(Saved entries)

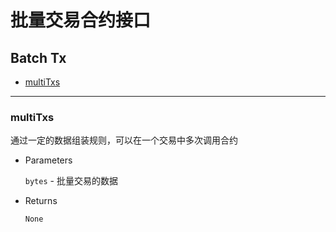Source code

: # 批量交易合约接口

<h2 class="hover-list">Batch Tx</h2>

* [multiTxs](#multiTxs)

* * *

### multiTxs

通过一定的数据组装规则，可以在一个交易中多次调用合约

* Parameters
    
    `bytes` - 批量交易的数据

* Returns
    
    `None`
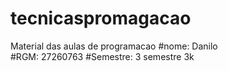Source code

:# tecnicaspromagacao
Material das aulas de programacao
#nome: Danilo  
#RGM: 27260763
#Semestre: 3 semestre 3k
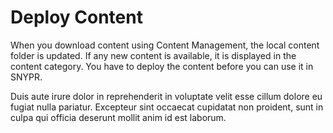 # Deploy Content

When you download content using Content Management, the local content folder is updated. If any new content is available, it is displayed in the content category. You have to deploy the content before you can use it in SNYPR.

<!--more-->
Duis aute irure dolor in reprehenderit in voluptate velit esse cillum dolore eu fugiat nulla pariatur. Excepteur sint occaecat cupidatat non proident, sunt in culpa qui officia deserunt mollit anim id est laborum.
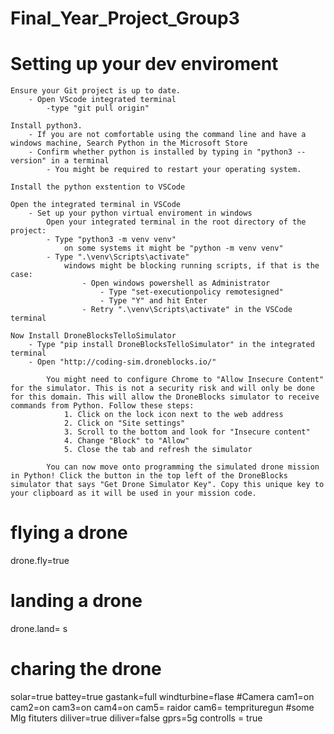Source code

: # Final_Year_Project_Group3


# Setting up your dev enviroment

    Ensure your Git project is up to date.
        - Open VScode integrated terminal 
            -type "git pull origin"

    Install python3. 
        - If you are not comfortable using the command line and have a windows machine, Search Python in the Microsoft Store
        - Confirm whether python is installed by typing in "python3 --version" in a terminal
            - You might be required to restart your operating system.

    Install the python exstention to VSCode

    Open the integrated terminal in VSCode
        - Set up your python virtual enviroment in windows
            Open your integrated terminal in the root directory of the project:
            - Type "python3 -m venv venv"
                on some systems it might be "python -m venv venv"
            - Type ".\venv\Scripts\activate"
                windows might be blocking running scripts, if that is the case:
                    - Open windows powershell as Administrator
                        - Type "set-executionpolicy remotesigned"
                        - Type "Y" and hit Enter
                    - Retry ".\venv\Scripts\activate" in the VSCode terminal

    Now Install DroneBlocksTelloSimulator
        - Type "pip install DroneBlocksTelloSimulator" in the integrated terminal
        - Open "http://coding-sim.droneblocks.io/"

            You might need to configure Chrome to "Allow Insecure Content" for the simulator. This is not a security risk and will only be done for this domain. This will allow the DroneBlocks simulator to receive commands from Python. Follow these steps:
                1. Click on the lock icon next to the web address
                2. Click on "Site settings"
                3. Scroll to the bottom and look for "Insecure content"
                4. Change "Block" to "Allow"
                5. Close the tab and refresh the simulator

            You can now move onto programming the simulated drone mission in Python! Click the button in the top left of the DroneBlocks simulator that says "Get Drone Simulator Key". Copy this unique key to your clipboard as it will be used in your mission code.

# flying a drone

drone.fly=true

# landing a drone 
drone.land= s
# charing the drone

solar=true
battey=true
gastank=full
windturbine=flase
#Camera
 cam1=on
 cam2=on
 cam3=on
 cam4=on
 cam5= raidor
 cam6= temprituregun
 #some Mlg fituters 
 diliver=true
 diliver=false
 gprs=5g
 controlls = true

- **GOAL OF THE EXERCISE**
Report every line of the entries that carries the word "Click".

- **SOLUTION TO THE PROBLEM**
                1. Click on the lock icon next to the web address
                2. Click on "Site settings"
            You can now move onto programming the simulated drone mission in Python! Click the button in the top left of the DroneBlocks simulator that says "Get Drone Simulator Key". Copy this unique key to your clipboard as it will be used in your mission code.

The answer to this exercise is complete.